In conclusione, quindi come intendete muovervi?
“Noi stessi per primi sentiamo l’esigenza di guardare a fondo all’interno del nostro comparto e se è necessario fare un po' di pulizia. Intendiamo quindi predisporre un “Manifesto Programmatico” accompagnato anche da un Codice Etico che, prendendo spunto da quello che noi tutti sottoscriviamo in Enci, sia rafforzato se lo riterremo necessario. Sulla base di queste condivisioni ci costituiremo in Movimento/associazione, al fine di poter dialogare con chiunque voglia ascoltare le nostre competenze e conoscenze scevri da qualsiasi interesse personale e politico. Per noi è importante che possiamo svolgere serenamente il nostro lavoro senza dover trovare di volta in volta sotterfugi o scappatoie all’italiana e soprattutto vogliamo che i nostri utenti, così come l’utenza in generale, abbia fiducia nel nostro modo di lavorare e ci riconosca appunto per l’adesione a questo progetto.
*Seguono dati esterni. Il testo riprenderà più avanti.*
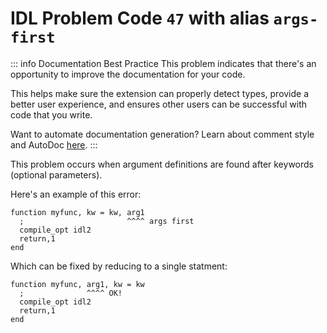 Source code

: # IDL Problem Code `47` with alias `args-first`

::: info Documentation Best Practice
This problem indicates that there's an opportunity to improve the documentation for your code.

This helps make sure the extension can properly detect types, provide a better user experience, and ensures other users can be successful with code that you write.

Want to automate documentation generation? Learn about comment style and AutoDoc [here](/code-comments/).
:::

This problem occurs when argument definitions are found after keywords (optional parameters).

Here's an example of this error:

```idl{1,2}
function myfunc, kw = kw, arg1
  ;                       ^^^^ args first
  compile_opt idl2
  return,1
end
```

Which can be fixed by reducing to a single statment:

```idl{1,2}
function myfunc, arg1, kw = kw
  ;              ^^^^ OK!
  compile_opt idl2
  return,1
end
```
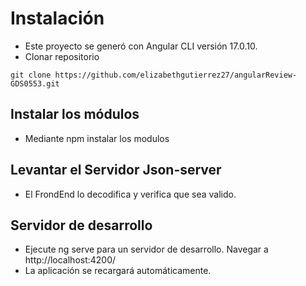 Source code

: # Instalación
- Este proyecto se generó con Angular CLI versión 17.0.10.
- Clonar repositorio
```
git clone https://github.com/elizabethgutierrez27/angularReview-GDS0553.git
```

## Instalar los módulos
- Mediante npm instalar los modulos

## Levantar el Servidor Json-server
- El FrondEnd lo decodifica y verifica que sea valido.

## Servidor de desarrollo
- Ejecute ng serve para un servidor de desarrollo. Navegar a http://localhost:4200/
- La aplicación se recargará automáticamente.


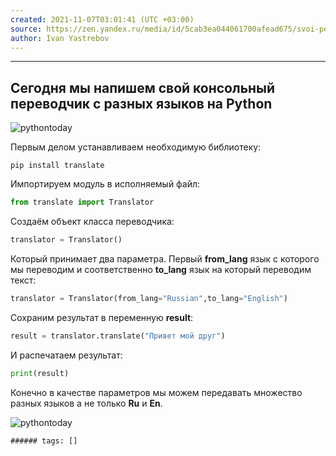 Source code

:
 ```yaml
---
created: 2021-11-07T03:01:41 (UTC +03:00)
source: https://zen.yandex.ru/media/id/5cab3ea044061700afead675/svoi-perevodchik-s-raznyh-iazykov-na-python-5f857a928e35355ad1852a60
author: Ivan Yastrebov
---
```


---

## Сегодня мы напишем свой консольный переводчик с разных языков на Python

![pythontoday](https://avatars.mds.yandex.net/get-zen_doc/2262910/pub_5f857a928e35355ad1852a60_5f85807701c3532acce3d590/scale_1200)


Первым делом устанавливаем необходимую библиотеку:

```shell
pip install translate
```

Импортируем модуль в исполняемый файл:

```python
from translate import Translator
```

Создаём объект класса переводчика:

```python
translator = Translator()
```

Который принимает два параметра. Первый **from_lang** язык с которого мы переводим и соответственно **to_lang** язык на который переводим текст:

```python
translator = Translator(from_lang="Russian",to_lang="English")
```

Сохраним результат в переменную **result**:

```python
result = translator.translate("Привет мой друг")
```

И распечатаем результат:

```python
print(result)
```

Конечно в качестве параметров мы можем передавать множество разных языков а не только **Ru** и **En**.



![pythontoday](https://avatars.mds.yandex.net/get-zen_doc/1889318/pub_5f857a928e35355ad1852a60_5f857cfaa144c35a270943dd/scale_1200)

`###### tags: []`
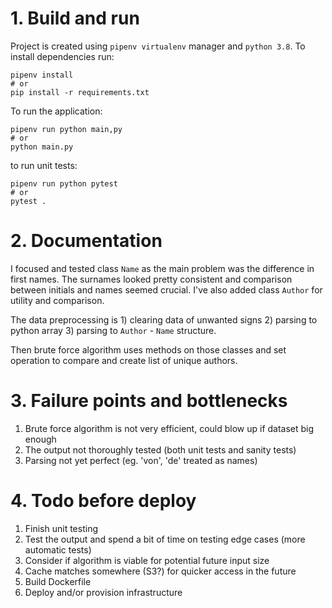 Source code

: # 1. Build and run

Project is created using `pipenv virtualenv` manager and `python 3.8`. To install
dependencies run:

```
pipenv install
# or
pip install -r requirements.txt
```


To run the application:
```
pipenv run python main,py
# or
python main.py
```

to run unit tests:
```
pipenv run python pytest
# or
pytest .
```

# 2. Documentation

I focused and tested class `Name` as the main problem was the difference in
first names. The surnames looked pretty consistent and comparison between 
initials and names seemed crucial. I've also added class `Author` for utility
and comparison. 

The data preprocessing is 1) clearing data of unwanted signs 2) parsing to 
python array 3) parsing to `Author` - `Name` structure.

Then brute force algorithm uses methods on those classes and set operation to 
compare and create list of unique authors.


# 3. Failure points and bottlenecks

1. Brute force algorithm is not very efficient, could blow up if dataset big enough
2. The output not thoroughly tested (both unit tests and sanity tests)
3. Parsing not yet perfect (eg. 'von', 'de' treated as names)

# 4. Todo before deploy

1. Finish unit testing
2. Test the output and spend a bit of time on testing edge cases (more automatic tests)
3. Consider if algorithm is viable for potential future input size
4. Cache matches somewhere (S3?) for quicker access in the future
5. Build Dockerfile
6. Deploy and/or provision infrastructure

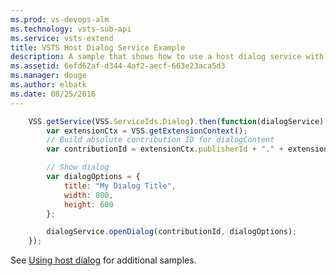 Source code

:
 ```yaml
---
ms.prod: vs-devops-alm
ms.technology: vsts-sub-api
ms.service: vsts-extend
title: VSTS Host Dialog Service Example
description: A sample that shows how to use a host dialog service with a VSTS extension
ms.assetid: 6efd62af-d344-4af2-aecf-663e23aca5d3
ms.manager: douge
ms.author: elbatk
ms.date: 08/25/2016
---
```


```js
    VSS.getService(VSS.ServiceIds.Dialog).then(function(dialogService) {
        var extensionCtx = VSS.getExtensionContext();
        // Build absolute contribution ID for dialogContent
        var contributionId = extensionCtx.publisherId + "." + extensionCtx.extensionId + ".dialogContent";

        // Show dialog
        var dialogOptions = {
            title: "My Dialog Title",
            width: 800,
            height: 600
        };

        dialogService.openDialog(contributionId, dialogOptions);
    });
```

See [Using host dialog](../../../../develop/using-host-dialog.md) for additional samples. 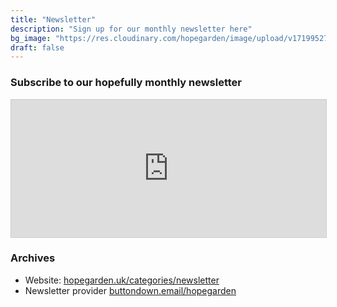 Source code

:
 ```yaml
---
title: "Newsletter"
description: "Sign up for our monthly newsletter here"
bg_image: "https://res.cloudinary.com/hopegarden/image/upload/v1719952740/title-poppy.webp"
draft: false
---
```


### Subscribe to our hopefully monthly newsletter

<iframe
    scrolling="no"
    style="width:100%!important;height:220px;border:1px #ccc solid !important"
    src="https://buttondown.email/hopegarden?as_embed=true"
></iframe>

### Archives

* Website: [hopegarden.uk/categories/newsletter](/categories/newsletter) 
* Newsletter provider [buttondown.email/hopegarden](https://buttondown.email/hopegarden)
Una sorta di Logo di Qualità che ci piace più definire di Etica. Mi dispiace dirlo ma spesso c’è un grande pregiudizio sul nostro lavoro ritenendo che sfruttiamo gli animali a scopi puramente commerciali. Nulla di più falso in quanto siamo i custodi del Cane di Razza che senza il nostro lavoro finirebbe di esistere. Rifiutiamo gli slogan “Non comprare, adotta” proprio perché il fenomeno del randagismo che molto ci tocca il cuore esula dal nostro lavoro e chi sceglie un Cane di Razza non rinuncia a adottare ma fa semplicemente una scelta diversa, una scelta di garanzie”.